21. "Голубое небо, которое Енох называл "оком Господа", казалось глубоким, как никогда: вот-вот земля отпустит тебя, и ты упадешь в небесную бездну, - много лет спустя писала на папирусе Мелхиседека.
– Сапанима отпустила детей и, вздохнув из глубины сердечной, с плачем сказала:
- И еще, Енох... Я ношу в утробе ребенка.
- Я знаю, - был ответ.
- Прокормлю ли я без мужа детей, которых уже родила? Нет! Стоит ли выпускать на свет еще одного? На помощь родных рассчитывать нечего. Все только и говорят, что я убила своего мужа.
- Понимаешь ли ты, Сапанима, почему Господь допускает клевету на тебя? Ты не убивала своего мужа, но в сердце твоем живет помысел детоубийства. И Господь вразумляет тебя клеветой твоих сродников. Так ли они неправы, если убийство не покидает твоих мыслей?

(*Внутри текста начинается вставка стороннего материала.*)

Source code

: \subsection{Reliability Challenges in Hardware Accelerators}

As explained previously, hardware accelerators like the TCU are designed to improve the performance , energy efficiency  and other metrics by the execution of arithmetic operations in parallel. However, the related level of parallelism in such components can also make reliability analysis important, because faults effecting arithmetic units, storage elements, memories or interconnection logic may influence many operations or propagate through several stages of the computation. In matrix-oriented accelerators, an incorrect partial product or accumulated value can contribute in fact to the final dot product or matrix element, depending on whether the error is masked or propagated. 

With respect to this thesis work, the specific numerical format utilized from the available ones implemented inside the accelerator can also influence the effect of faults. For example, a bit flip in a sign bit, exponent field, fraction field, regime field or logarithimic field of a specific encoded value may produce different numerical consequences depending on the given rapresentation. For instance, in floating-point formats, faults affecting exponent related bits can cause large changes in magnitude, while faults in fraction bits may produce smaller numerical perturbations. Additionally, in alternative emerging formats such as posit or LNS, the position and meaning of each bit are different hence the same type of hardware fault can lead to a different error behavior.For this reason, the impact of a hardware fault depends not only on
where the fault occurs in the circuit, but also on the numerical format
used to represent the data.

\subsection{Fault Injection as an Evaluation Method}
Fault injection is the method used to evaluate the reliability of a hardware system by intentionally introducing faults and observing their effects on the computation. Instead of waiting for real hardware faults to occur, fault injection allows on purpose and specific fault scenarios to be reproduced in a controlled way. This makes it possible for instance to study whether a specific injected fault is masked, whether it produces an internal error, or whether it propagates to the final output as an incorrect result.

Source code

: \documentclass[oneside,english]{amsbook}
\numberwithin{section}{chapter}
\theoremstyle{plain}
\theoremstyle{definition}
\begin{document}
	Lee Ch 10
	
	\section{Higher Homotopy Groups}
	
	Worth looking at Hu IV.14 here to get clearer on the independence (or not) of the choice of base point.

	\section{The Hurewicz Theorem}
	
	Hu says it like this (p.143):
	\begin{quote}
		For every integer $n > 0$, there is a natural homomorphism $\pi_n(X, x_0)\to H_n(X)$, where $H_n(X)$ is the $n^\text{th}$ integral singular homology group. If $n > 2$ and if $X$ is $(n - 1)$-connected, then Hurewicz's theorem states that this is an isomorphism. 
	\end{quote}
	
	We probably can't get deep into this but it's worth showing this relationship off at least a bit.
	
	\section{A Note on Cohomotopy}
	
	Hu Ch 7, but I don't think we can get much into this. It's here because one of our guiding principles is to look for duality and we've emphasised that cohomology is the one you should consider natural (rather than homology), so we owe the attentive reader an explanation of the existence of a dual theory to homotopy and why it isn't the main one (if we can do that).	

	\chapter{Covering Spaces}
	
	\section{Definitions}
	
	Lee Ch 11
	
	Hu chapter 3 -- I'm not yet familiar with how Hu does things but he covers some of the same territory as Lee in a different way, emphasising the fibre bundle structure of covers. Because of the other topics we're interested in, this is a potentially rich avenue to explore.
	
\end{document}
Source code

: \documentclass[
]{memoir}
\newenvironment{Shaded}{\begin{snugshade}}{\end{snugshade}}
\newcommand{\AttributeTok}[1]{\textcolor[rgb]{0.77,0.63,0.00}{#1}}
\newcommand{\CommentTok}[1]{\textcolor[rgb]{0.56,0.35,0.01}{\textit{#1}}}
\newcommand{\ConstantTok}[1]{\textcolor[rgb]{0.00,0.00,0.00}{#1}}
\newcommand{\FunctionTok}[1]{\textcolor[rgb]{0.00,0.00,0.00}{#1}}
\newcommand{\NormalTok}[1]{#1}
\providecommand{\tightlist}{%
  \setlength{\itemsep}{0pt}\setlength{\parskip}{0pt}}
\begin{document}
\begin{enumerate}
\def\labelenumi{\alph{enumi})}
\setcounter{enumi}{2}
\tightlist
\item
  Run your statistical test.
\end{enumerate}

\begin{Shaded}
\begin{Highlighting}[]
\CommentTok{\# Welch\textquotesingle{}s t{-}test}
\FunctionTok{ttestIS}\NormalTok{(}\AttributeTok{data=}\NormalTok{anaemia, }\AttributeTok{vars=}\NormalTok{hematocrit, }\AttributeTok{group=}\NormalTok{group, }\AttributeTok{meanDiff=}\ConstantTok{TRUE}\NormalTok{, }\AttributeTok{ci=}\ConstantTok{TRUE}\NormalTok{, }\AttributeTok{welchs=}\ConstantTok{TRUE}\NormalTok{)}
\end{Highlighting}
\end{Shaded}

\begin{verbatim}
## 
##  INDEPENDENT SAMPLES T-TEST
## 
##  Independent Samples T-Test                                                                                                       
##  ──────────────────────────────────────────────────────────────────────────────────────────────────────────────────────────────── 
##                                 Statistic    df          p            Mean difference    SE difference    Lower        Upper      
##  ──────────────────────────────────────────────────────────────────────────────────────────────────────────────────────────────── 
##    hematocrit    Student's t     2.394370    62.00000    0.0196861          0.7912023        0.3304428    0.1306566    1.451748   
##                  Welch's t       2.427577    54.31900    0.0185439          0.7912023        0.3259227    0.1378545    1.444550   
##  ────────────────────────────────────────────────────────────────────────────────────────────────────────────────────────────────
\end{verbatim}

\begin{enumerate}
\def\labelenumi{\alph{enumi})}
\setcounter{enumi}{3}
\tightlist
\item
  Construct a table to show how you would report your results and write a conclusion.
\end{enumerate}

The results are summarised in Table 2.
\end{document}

- Разве зачатое во мне уже человек?
- Желудь, из которого проклюнулся росток, - разве уже не дуб? Ты сама сказала: "Енох, я имею во чреве ребенка". Возложи свою печаль на Господа, и Господь поможет тебе. И запасы в твоем доме не оскудеют. И молись за умершего мужа, чтобы Господь в Свой день вывел его из ада. И молись за детей своих, ибо когда ты оставишь этот мир, за тебя будет кому помолиться. Тем из нас, кто умрет до потопа, будет надежда воскреснуть для жизни вечной. А зачатое в тебе, Сапанима, до того ценно в очах Господа, что он посылает к тебе людей, чтобы возвестить тебе. Может, зачатое в тебе в потомстве твоем даст жену праведному Ною, а может, одному из его сыновей, - сказал Енох, но Сапанима не поняла последних слов его".
"Когда спускались на ослах, хваля Бога и призывая Его руководить нами в нашем земном пути, вновь навстречу попался мужчина, которого встретили по дороге ко вдове, - много лет спустя писала на папирусе Мелхиседека, и многие прочитали ее рассказ, который, как и все ее рассказы, начинался с извинения, что она не может поведать о событии со всей красочностью деталей.

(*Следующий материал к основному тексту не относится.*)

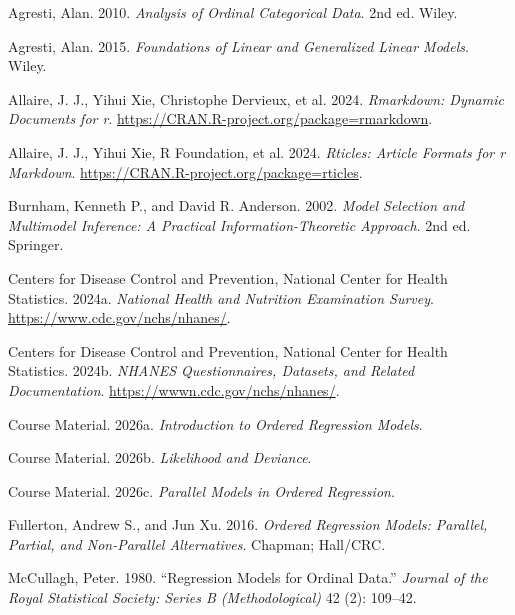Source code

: \documentclass{article}
\newlength{\cslhangindent}
\newenvironment{CSLReferences}[2] %
 {\begin{list}{}{%
  \setlength{\itemindent}{0pt}
  \setlength{\leftmargin}{0pt}
  \setlength{\parsep}{0pt}
  \ifodd #1
   \setlength{\leftmargin}{\cslhangindent}
   \setlength{\itemindent}{-1\cslhangindent}
  \fi
  \setlength{\itemsep}{#2\baselineskip}}}
 {\end{list}}
\begin{document}
\protect{}\label{refs}
\begin{CSLReferences}{1}{1}
Agresti, Alan. 2010. \emph{Analysis of Ordinal Categorical Data}. 2nd
ed. Wiley.

Agresti, Alan. 2015. \emph{Foundations of Linear and Generalized Linear
Models}. Wiley.

Allaire, J. J., Yihui Xie, Christophe Dervieux, et al. 2024.
\emph{Rmarkdown: Dynamic Documents for r}.
\url{https://CRAN.R-project.org/package=rmarkdown}.

{Allaire, J. J., Yihui Xie, R Foundation, et al.} 2024. \emph{Rticles:
Article Formats for r Markdown}.
\url{https://CRAN.R-project.org/package=rticles}.

Burnham, Kenneth P., and David R. Anderson. 2002. \emph{Model Selection
and Multimodel Inference: A Practical Information-Theoretic Approach}.
2nd ed. Springer.

Centers for Disease Control and Prevention, National Center for Health
Statistics. 2024a. \emph{National Health and Nutrition Examination
Survey}. \url{https://www.cdc.gov/nchs/nhanes/}.

Centers for Disease Control and Prevention, National Center for Health
Statistics. 2024b. \emph{NHANES Questionnaires, Datasets, and Related
Documentation}. \url{https://wwwn.cdc.gov/nchs/nhanes/}.

Course Material. 2026a. \emph{Introduction to Ordered Regression
Models}.

Course Material. 2026b. \emph{Likelihood and Deviance}.

Course Material. 2026c. \emph{Parallel Models in Ordered Regression}.

Fullerton, Andrew S., and Jun Xu. 2016. \emph{Ordered Regression Models:
Parallel, Partial, and Non-Parallel Alternatives}. Chapman; Hall/CRC.

McCullagh, Peter. 1980. {``Regression Models for Ordinal Data.''}
\emph{Journal of the Royal Statistical Society: Series B
(Methodological)} 42 (2): 109--42.


\end{CSLReferences}
\end{document}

Он вел за узду груженого осла.
- Енох, я передал твои слова о смерти своей семье. И многие тебе поверили, хотя и сомневаются, что ты был у ангелов. Но говоришь ты не от себя. (Я как можно строже сдвинула брови.) Мы собрали Сапаниме немного муки и решили помогать ей, чтобы ее дети не знали голода. Но... мы не знаем, что делать с умершим.
- Мы погребли его, - ответила я, но путник даже не посмотрел в мою сторону.
- Сапанима обо всем расскажет тебе, - сказал Енох.
"Блажен, кто поможет сироте и вдовице", - сказала я. И, наверное, вся светилась от охватившей меня духовной радости.
Путник просил Еноха напутствовать его благословением".
22. И проходил Енох по селениям сифитов, уча и направляя путь их ко Господу.
23. Уродцу Иру казалось, что вместо Тувалкаина его голосом говорят камни его библиотеки, и уродец бегающим взглядом мимовольно отыскивал на стеллажах говорящий минерал.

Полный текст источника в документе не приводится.